Svetlana piped hers. She didn't like the way they turned out, but I thought they looked cute--like Pepperidge Farm Milano cookies. And, of course, I'm very impressed that she piped anything voluntarily.
Two different people, Faithy and Nancy B., made two different kinds of financiers: Faithy went for green tea as well as standard peanut butter, and Nancy B. tried the praline paste variation along with her peanut butter version. Very impressive!
And now, our FEATURED BAKER: Vicki. Just so you know how arbitrary and capricious I am in choosing the Featured Baker, I will tell you why Vicki's post attracted me so--reasons that actually have almost nothing to do with the actual baked product. First, I was charmed by the picture of one of her horses. Second, I loved the mental picture of Woody and Hector pounding on her door with a Cease and Desist order. Third, her comparison (complete with link) of her merger of two recipes with Rachel's merger of a trifle recipe with a shepherd's pie recipe was a funny reminder of one of the best episodes of Friends.
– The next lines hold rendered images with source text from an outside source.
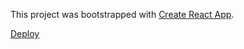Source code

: This project was bootstrapped with [Create React App](https://github.com/facebook/create-react-app).

[Deploy](https://kayacchang.github.io/delta_clone/)
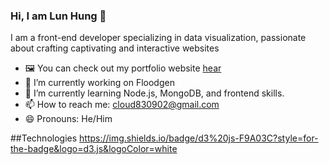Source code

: ### Hi, I am Lun Hung 👋


I am a front-end developer specializing in data visualization, passionate about crafting captivating and interactive websites

- 🖼️ You can check out my portfolio website <a href="https://haolunhung.com" target="_blank">hear</a>
- 🔭 I’m currently working on Floodgen
- 🌱 I’m currently learning Node.js, MongoDB, and frontend skills.
- 📫 How to reach me: <a href="mailto:cloud830902@gmail.com?">cloud830902@gmail.com</a>
- 😄 Pronouns: He/Him


##Technologies
https://img.shields.io/badge/d3%20js-F9A03C?style=for-the-badge&logo=d3.js&logoColor=white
And fourth, her sweet granddaughter told her, "Grandma, you could sell these to Starbucks." Oh, and her ingots looked good too, despite the fact that they were an unintentional combination of plum and peanut butter ingots. But I also have an actual justification for choosing her as Featured Baker--the imagination she showed in decorating her hybrid ingots: peanut butter drizzle, mini chocolate chips, cornflakes, muscovaco sugar, and melted chocolate.
Next up: TWO Passover cakes. I'm unreasonably excited about baking Passover cakes. Even though I don't celebrate Passover, I love traditions, especially traditions that are thousands of years old, and that are modernized without losing their essence. Not that Le Succes or Sybil's Pecan Torte are traditional Passover cakes (at least I'm pretty sure they're not), but they are flourless.
As I mentioned, however, I am not looking forward to all the falderal associated with piping batter in three 8-inch circles. Why couldn't I just use three 8-inch cake pans? I'm sure there's a reason, but I'd love to know what it is. A friend of mine was recently quizzing me about one of Rose's recipes. "Why are her directions so complicated? Why can't she just have plain, regular instructions?" Finally, I just said, "Because Rose knows all!" I suppose that's why I can't just use the cake pans. And I won't, I'll use the danged pastry bag. But I won't be happy about it.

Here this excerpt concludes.